To give you another example, recall that on the evening of Sunday, May 5, Donald Trump broke the Buenos Aires trade truce with a tweet. Minutes later, Nomura’s Charlie McElligott sent out a client blast warning that depending on how things panned out, SPX/SPY consolidated gamma could flip negative beyond which dealer hedging could exacerbate moves or, as he put it, things “could get sloppy”. And indeed they did.

Well, in a new volatility outlook published Monday, SocGen takes a look back at this year’s action in the context of dealer gamma positioning. There are more than a few notable highlights.

“Price movements over this summer once again clearly emphasized the spot/gamma/realized vol dynamics”, the bank says, some 22 pages into a lengthy assessment of the prevailing volatility landscape. “All the big daily moves (magnitudes larger than 1.5%) occurred when the previous day’s aggregate gamma estimate was negative”, they continue.

(SocGen)

The bank gets pretty granular with their analysis, zooming in on specific dates. “While gamma was comfortably positive at $Bn 27 on 30 July, S&P500 lost 1.09% on the 31 July, bringing the aggregate gamma estimate down to $Bn -0.5”, they write, recounting the events around the July Fed meeting which, of course, was immediately followed by another Trump trade escalation.

“The following few days saw large fluctuations in spot (-2.98% on the 5 Aug, +1.88% on the 08 Aug; +1.48% on the 13 Aug again -2.93% on the 14 Aug)”, SocGen recalls, adding that “these moves were fundamentally driven by the ongoing trade war newsflow but in our view magnified by the negative gamma environment”.

(SocGen)

The bank goes on to note that while this impacts short-term volatility, it can have a lasting effect depending on the persistence of yield-enhancing flows in a world of persistently dovish forward guidance, suppressed rates and the proliferation of passive, systematic and algo investing/ trading.

“The level of annual yearly realized volatility since 2007 has been strongly correlated with the amount of time spent in negative aggregate gamma territory, SocGen observes, on the way to noting that “strong evidence of the increasing flow and impact of aggregate option gamma is provided by the fact that three out of the last four years — 2016, 2017 and 2019 (so far) — rank among the least volatile/most positive gamma years in the last decade”.

(SocGen)

In case it’s not clear enough, this is becoming more and more important as time goes on – or at least that’s the way it seems.

Over the last several days, for instance, Nomura’s McElligott has flagged the “unshackling” of US equities out of September Op-Ex.
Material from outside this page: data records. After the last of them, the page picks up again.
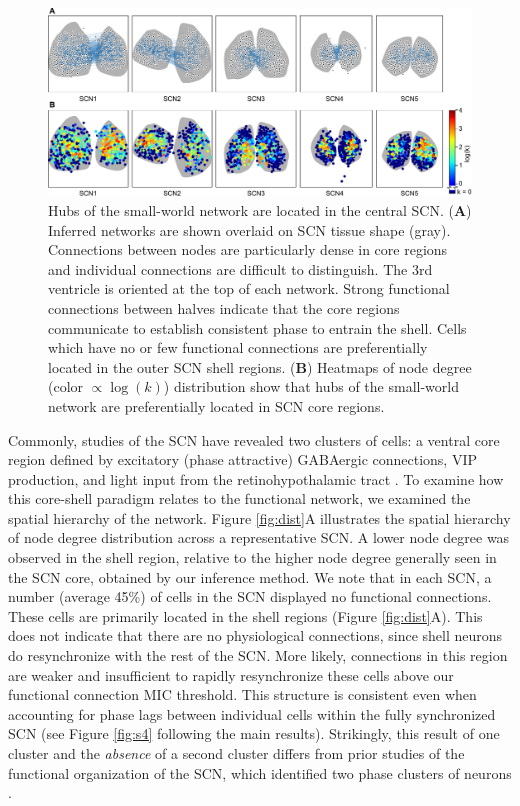 {\begin{figure}[p]
    \begin{center}
        \includegraphics[width=6.5in]{chap3/figures/s6.pdf}
    \end{center}
    \caption{\label{fig:s6}
    Hubs of the small-world network are located in the central SCN. 
    (\textbf{A}) Inferred networks are shown overlaid on SCN tissue shape (gray). Connections between nodes are particularly dense in core regions and individual connections are difficult to distinguish. The 3rd ventricle is oriented at the top of each network. Strong functional connections between halves indicate that the core regions communicate to establish consistent phase to entrain the shell. Cells which have no or few functional connections are preferentially located in the outer SCN shell regions.
    (\textbf{B}) Heatmaps of node degree (color $\propto \log (k)$) distribution show that hubs of the small-world network are preferentially located in SCN core regions.
}
\end{figure}
}


Commonly, studies of the SCN have revealed two clusters of cells: a ventral core region defined by excitatory (phase attractive) GABAergic connections, VIP production, and light input from the retinohypothalamic tract \cite{Albus2005, Evans2013, DeWoskin2015, Welsh2010}.
To examine how this core-shell paradigm relates to the functional network, we examined the spatial hierarchy of the network.
Figure \ref{fig:dist}A illustrates the spatial hierarchy of node degree distribution across a representative SCN.
A lower node degree was observed in the shell region, relative to the higher node degree generally seen in the SCN core, obtained by our inference method. 
We note that in each SCN, a number (average 45\%) of cells in the SCN displayed no functional connections.
These cells are primarily located in the shell regions (Figure \ref{fig:dist}A).
This does not indicate that there are no physiological connections, since shell neurons do resynchronize with the rest of the SCN.
More likely, connections in this region are weaker and insufficient to rapidly resynchronize these cells above our functional connection MIC threshold.
This structure is consistent even when accounting for phase lags between individual cells within the fully synchronized SCN (see Figure \ref{fig:s4} following the main results).
Strikingly, this result of one cluster and the \textit{absence} of a second cluster differs from prior studies of the functional organization of the SCN, which identified two phase clusters of neurons \cite{Evans2013}.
We’re no longer “pinned” in and around 3,000 on the S&P. “Directionally in US stocks and after Friday’s options expiration, we have now unshackled with ~ 34% of the overall $Gamma across all strikes coming-off, in particular with the enormous ‘Long $Gamma’ which was pinning-us ~3000 in SPX for the past few weeks”, Charlie wrote to start the week.

SocGen is careful to note that you shouldn’t necessarily get too comfortable when spot is resting on the “right” (i.e., positive) side of what McElligott labels the “flip” line in his popular daily gamma charts. “Despite the strong volatility dampening impact of a positive option gamma environment, the low volatility environment thus created is not inherently robust and stable”, the bank says.

Citing their own “speed index”, SocGen cautions that just “two moderately bearish sessions are enough to completely turn the aggregate gamma picture upside-down”.